Aims Abnormal serum free light chain (FLC) ratios are diagnostically important in almost all plasma cell disorders. However, absolute increases in polyclonal FLC levels are often discarded as inconsequential. Here we report an association between increased combined polyclonal FLC (cFLC: FLCκ plus FLCλ) concentrations and mortality.

Methods 723 patients sent for 30 routine haematological assessments were enrolled. Patients with a confirmed monoclonal gammopathy were removed. The remaining 527 patients were followed up for up to 4.5 years. Statistical analysis was performed using SPSS (V.19).

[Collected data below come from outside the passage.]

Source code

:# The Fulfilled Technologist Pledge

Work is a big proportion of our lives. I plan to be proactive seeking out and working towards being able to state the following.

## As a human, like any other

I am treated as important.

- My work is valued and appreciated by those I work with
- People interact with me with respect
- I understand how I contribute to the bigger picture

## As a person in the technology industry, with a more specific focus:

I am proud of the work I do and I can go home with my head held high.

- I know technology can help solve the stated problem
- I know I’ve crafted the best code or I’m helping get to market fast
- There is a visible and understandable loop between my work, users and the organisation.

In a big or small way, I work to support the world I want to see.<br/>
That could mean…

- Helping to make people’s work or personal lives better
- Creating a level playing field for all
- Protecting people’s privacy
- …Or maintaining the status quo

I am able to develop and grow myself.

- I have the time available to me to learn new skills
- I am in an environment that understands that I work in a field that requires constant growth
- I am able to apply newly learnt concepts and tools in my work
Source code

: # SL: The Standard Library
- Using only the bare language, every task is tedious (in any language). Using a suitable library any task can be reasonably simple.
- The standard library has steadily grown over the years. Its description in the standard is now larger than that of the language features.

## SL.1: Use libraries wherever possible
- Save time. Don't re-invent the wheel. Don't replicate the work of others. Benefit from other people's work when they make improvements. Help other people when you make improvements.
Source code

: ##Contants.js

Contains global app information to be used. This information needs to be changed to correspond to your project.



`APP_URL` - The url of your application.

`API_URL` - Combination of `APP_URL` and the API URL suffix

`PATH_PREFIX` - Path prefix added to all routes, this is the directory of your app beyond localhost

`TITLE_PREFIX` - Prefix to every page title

Results During follow-up, there were 99 deaths (18.8%). Kaplan-Meier survival analysis revealed 29% of these deaths occurred within the first 100 days (N=29). Multivariate analysis identified only cFLC >65 mg/l, albumin <33 g/l and  estimated glomerular filtration rate <30 ml/min/1.73 m2 to be independently associated with mortality within 100 days and 4.5 years with, cFLC having the highest HR of 7.1. A simple risk stratification model based only on albumin and cFLC identified 86% mortality within 100 days and 62% over 4.5 years.

Conclusions Elevated cFLC is significantly associated with increased mortality and with albumin can be used to identify patients at risk of mortality at 4.5 years with high-risk patients detected within 100 days.